Problem statement: Below is a block of records; return all of them exactly, but without the images.

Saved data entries
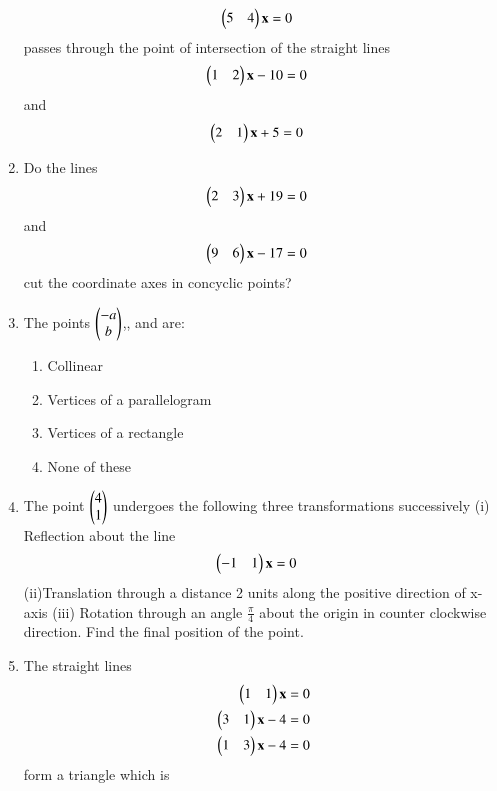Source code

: \begin{enumerate}[label=\arabic*.,ref=\thesubsection.\theenumi]
\begin{align} 
    \begin{pmatrix}5 & 4\end{pmatrix}\mathbf{x} &= 0
    \end{align} passes through the point of intersection of the straight lines \begin{align} 
    \begin{pmatrix}1 & 2\end{pmatrix}\mathbf{x} - 10 &= 0
    \end{align} and \begin{align} 
    \begin{pmatrix}2 & 1\end{pmatrix}\mathbf{x} + 5 &= 0
    \end{align}
    \item Do the lines \begin{align} 
    \begin{pmatrix}2 & 3\end{pmatrix}\mathbf{x} + 19 &= 0
    \end{align} and \begin{align} 
    \begin{pmatrix}9 & 6\end{pmatrix}\mathbf{x} - 17 &= 0
    \end{align} cut the coordinate axes in concyclic points?
    \item The points $\begin{pmatrix}-a\\b\end{pmatrix}$,, and  are:
    \begin{enumerate}
    \item  Collinear
    \item  Vertices of a parallelogram
    \item  Vertices of a rectangle
    \item  None of these
    \end{enumerate}
    \item The point $\begin{pmatrix}4 \\ 1\end{pmatrix}$ undergoes the following three transformations successively
    (i) Reflection about the line \begin{align} 
    \begin{pmatrix}-1 & 1\end{pmatrix}\mathbf{x} &= 0
    \end{align}
    (ii)Translation through a distance 2 units along the positive direction of x-axis
    (iii) Rotation through an angle $\frac{\pi}{4}$ about the origin in counter clockwise direction.
    Find  the final position of the point.
\item The straight lines \begin{align} 
    \begin{pmatrix}1 & 1\end{pmatrix}\mathbf{x} &= 0
\\
    \begin{pmatrix}3 & 1\end{pmatrix}\mathbf{x} - 4 &= 0
\\
    \begin{pmatrix}1 & 3\end{pmatrix}\mathbf{x} - 4 &= 0
    \end{align}form a triangle which is
    \begin{enumerate}

\end{enumerate}
\end{enumerate}
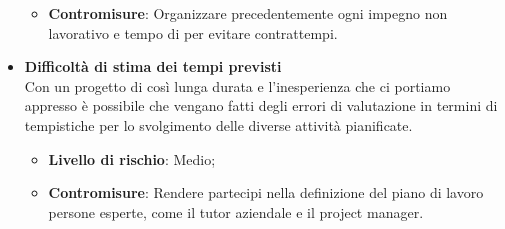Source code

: \begin{itemize}
\begin{itemize}
	      	\item \textbf{Contromisure}: Organizzare precedentemente ogni impegno non lavorativo e tempo di  per evitare contrattempi.
	      \end{itemize}
	\item \textbf{Difficoltà di stima dei tempi previsti}\\
	      Con un progetto di così lunga durata e l'inesperienza che ci portiamo appresso è possibile che vengano fatti degli errori di valutazione in termini di tempistiche per lo svolgimento delle diverse attività pianificate.
	      \begin{itemize}
	      	\item \textbf{Livello di rischio}: Medio;
	      	\item \textbf{Contromisure}: Rendere partecipi nella definizione del piano di lavoro persone esperte, come il tutor aziendale e il project manager.
	      \end{itemize}
\end{itemize}
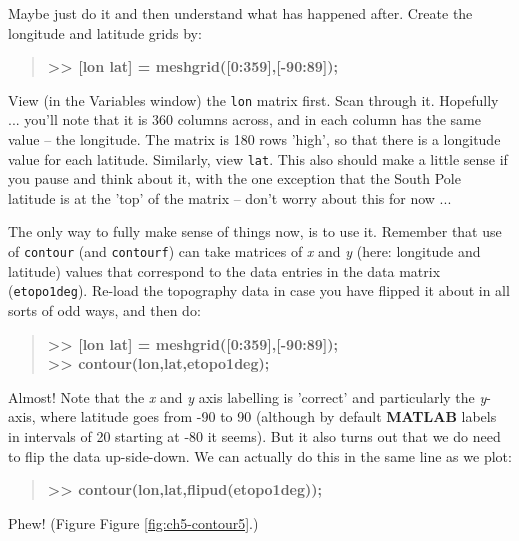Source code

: \documentclass{tufte-book} %
\newenvironment{docspecbold}{\begin{quotation}\ttfamily\bfseries\parskip0pt\parindent0pt\ignorespaces}{\end{quotation}}
\begin{document}
Maybe just do it and then understand what has happened after. Create the longitude and latitude grids by:
\begin{docspecbold}
>> [lon lat] = meshgrid([0:359],[-90:89]);
\end{docspecbold}

View (in the \textsf{Variables window}) the \texttt{lon} matrix first. Scan through it. Hopefully ... you'll note that it is 360 columns across, and in each column has the same value -- the longitude. The matrix is 180 rows 'high', so that there is a longitude value for each latitude. Similarly, view \texttt{lat}. This also should make a little sense if you pause and think about it, with the one exception that the South Pole latitude is at the 'top' of the matrix -- don't worry about this for now ... 

The only way to fully make sense of things now, is to use it. Remember that use of \texttt{contour} (and \texttt{contourf}) can take matrices of \textit{x} and \textit{y} (here: longitude and latitude) values that correspond to the data entries in the data matrix (\texttt{etopo1deg}). Re-load the topography data in case you have flipped it about in all sorts of odd ways, and then do:
\begin{docspecbold}
>> [lon lat] = meshgrid([0:359],[-90:89]);
\\ >> contour(lon,lat,etopo1deg);
\end{docspecbold}
Almost! Note that the \textit{x} and \textit{y} axis labelling is 'correct' and particularly the \textit{y}-axis, where latitude goes from -90 to 90 (although by default \textbf{MATLAB} labels in intervals of 20 starting at -80 it seems). But it also turns out that we do need to flip the data up-side-down. We can actually do this in the same line as we plot:
\begin{docspecbold}
>> contour(lon,lat,flipud(etopo1deg));
\end{docspecbold}
Phew! (Figure Figure \ref{fig:ch5-contour5}.)
\end{document}
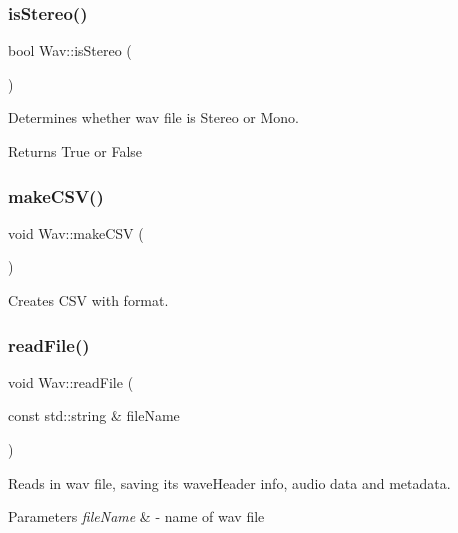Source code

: \subsubsection{\texorpdfstring{is\+Stereo()}{isStereo()}}
{\footnotesize\ttfamily bool Wav\+::is\+Stereo (\begin{DoxyParamCaption}{ }\end{DoxyParamCaption})}

Determines whether wav file is Stereo or Mono. \begin{DoxyReturn}{Returns}
True or False 
\end{DoxyReturn}
\mbox{\label{classWav_ab2edefac96cd80a22875705ad2533e91}} 
\subsubsection{\texorpdfstring{make\+C\+S\+V()}{makeCSV()}}
{\footnotesize\ttfamily void Wav\+::make\+C\+SV (\begin{DoxyParamCaption}{ }\end{DoxyParamCaption})\hspace{0.3cm}{\ttfamily [static]}}

Creates C\+SV with format. \mbox{\label{classWav_a1c4230cec49d30147a5b8a1950083f7c}} 
\subsubsection{\texorpdfstring{read\+File()}{readFile()}}
{\footnotesize\ttfamily void Wav\+::read\+File (\begin{DoxyParamCaption}\item[{const std\+::string \&}]{file\+Name }\end{DoxyParamCaption})}

Reads in wav file, saving it\textquotesingle{}s wave\+Header info, audio data and metadata.


\begin{DoxyParams}{Parameters}
{\em file\+Name} & -\/ name of wav file \\
\hline
\end{DoxyParams}
\mbox{\label{classWav_a7bae34f37288c53cb113e76045f78098}}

Output of the task:
Source code

: \begin{enumerate}[label=\arabic*.,ref=\thesubsection.\theenumi]
\begin{align} 
    \begin{pmatrix}5 & 4\end{pmatrix}\mathbf{x} &= 0
    \end{align} passes through the point of intersection of the straight lines \begin{align} 
    \begin{pmatrix}1 & 2\end{pmatrix}\mathbf{x} - 10 &= 0
    \end{align} and \begin{align} 
    \begin{pmatrix}2 & 1\end{pmatrix}\mathbf{x} + 5 &= 0
    \end{align}
    \item Do the lines \begin{align} 
    \begin{pmatrix}2 & 3\end{pmatrix}\mathbf{x} + 19 &= 0
    \end{align} and \begin{align} 
    \begin{pmatrix}9 & 6\end{pmatrix}\mathbf{x} - 17 &= 0
    \end{align} cut the coordinate axes in concyclic points?
    \item The points $\begin{pmatrix}-a\\b\end{pmatrix}$,, and  are:
    \begin{enumerate}
    \item  Collinear
    \item  Vertices of a parallelogram
    \item  Vertices of a rectangle
    \item  None of these
    \end{enumerate}
    \item The point $\begin{pmatrix}4 \\ 1\end{pmatrix}$ undergoes the following three transformations successively
    (i) Reflection about the line \begin{align} 
    \begin{pmatrix}-1 & 1\end{pmatrix}\mathbf{x} &= 0
    \end{align}
    (ii)Translation through a distance 2 units along the positive direction of x-axis
    (iii) Rotation through an angle $\frac{\pi}{4}$ about the origin in counter clockwise direction.
    Find  the final position of the point.
\item The straight lines \begin{align} 
    \begin{pmatrix}1 & 1\end{pmatrix}\mathbf{x} &= 0
\\
    \begin{pmatrix}3 & 1\end{pmatrix}\mathbf{x} - 4 &= 0
\\
    \begin{pmatrix}1 & 3\end{pmatrix}\mathbf{x} - 4 &= 0
    \end{align}form a triangle which is
    \begin{enumerate}

\end{enumerate}
\end{enumerate}
Source code

: \begin{itemize}
\begin{itemize}
	      	\item \textbf{Contromisure}: Organizzare precedentemente ogni impegno non lavorativo e tempo di  per evitare contrattempi.
	      \end{itemize}
	\item \textbf{Difficoltà di stima dei tempi previsti}\\
	      Con un progetto di così lunga durata e l'inesperienza che ci portiamo appresso è possibile che vengano fatti degli errori di valutazione in termini di tempistiche per lo svolgimento delle diverse attività pianificate.
	      \begin{itemize}
	      	\item \textbf{Livello di rischio}: Medio;
	      	\item \textbf{Contromisure}: Rendere partecipi nella definizione del piano di lavoro persone esperte, come il tutor aziendale e il project manager.
	      \end{itemize}
\end{itemize}
Source code

: \documentclass{tufte-book} %
\newenvironment{docspecbold}{\begin{quotation}\ttfamily\bfseries\parskip0pt\parindent0pt\ignorespaces}{\end{quotation}}
\begin{document}
Maybe just do it and then understand what has happened after. Create the longitude and latitude grids by:
\begin{docspecbold}
>> [lon lat] = meshgrid([0:359],[-90:89]);
\end{docspecbold}

View (in the \textsf{Variables window}) the \texttt{lon} matrix first. Scan through it. Hopefully ... you'll note that it is 360 columns across, and in each column has the same value -- the longitude. The matrix is 180 rows 'high', so that there is a longitude value for each latitude. Similarly, view \texttt{lat}. This also should make a little sense if you pause and think about it, with the one exception that the South Pole latitude is at the 'top' of the matrix -- don't worry about this for now ... 

The only way to fully make sense of things now, is to use it. Remember that use of \texttt{contour} (and \texttt{contourf}) can take matrices of \textit{x} and \textit{y} (here: longitude and latitude) values that correspond to the data entries in the data matrix (\texttt{etopo1deg}). Re-load the topography data in case you have flipped it about in all sorts of odd ways, and then do:
\begin{docspecbold}
>> [lon lat] = meshgrid([0:359],[-90:89]);
\\ >> contour(lon,lat,etopo1deg);
\end{docspecbold}
Almost! Note that the \textit{x} and \textit{y} axis labelling is 'correct' and particularly the \textit{y}-axis, where latitude goes from -90 to 90 (although by default \textbf{MATLAB} labels in intervals of 20 starting at -80 it seems). But it also turns out that we do need to flip the data up-side-down. We can actually do this in the same line as we plot:
\begin{docspecbold}
>> contour(lon,lat,flipud(etopo1deg));
\end{docspecbold}
Phew! (Figure Figure \ref{fig:ch5-contour5}.)
\end{document}
Source code

: \subsubsection{\texorpdfstring{is\+Stereo()}{isStereo()}}
{\footnotesize\ttfamily bool Wav\+::is\+Stereo (\begin{DoxyParamCaption}{ }\end{DoxyParamCaption})}

Determines whether wav file is Stereo or Mono. \begin{DoxyReturn}{Returns}
True or False 
\end{DoxyReturn}
\mbox{\label{classWav_ab2edefac96cd80a22875705ad2533e91}} 
\subsubsection{\texorpdfstring{make\+C\+S\+V()}{makeCSV()}}
{\footnotesize\ttfamily void Wav\+::make\+C\+SV (\begin{DoxyParamCaption}{ }\end{DoxyParamCaption})\hspace{0.3cm}{\ttfamily [static]}}

Creates C\+SV with format. \mbox{\label{classWav_a1c4230cec49d30147a5b8a1950083f7c}} 
\subsubsection{\texorpdfstring{read\+File()}{readFile()}}
{\footnotesize\ttfamily void Wav\+::read\+File (\begin{DoxyParamCaption}\item[{const std\+::string \&}]{file\+Name }\end{DoxyParamCaption})}

Reads in wav file, saving it\textquotesingle{}s wave\+Header info, audio data and metadata.


\begin{DoxyParams}{Parameters}
{\em file\+Name} & -\/ name of wav file \\
\hline
\end{DoxyParams}
\mbox{\label{classWav_a7bae34f37288c53cb113e76045f78098}}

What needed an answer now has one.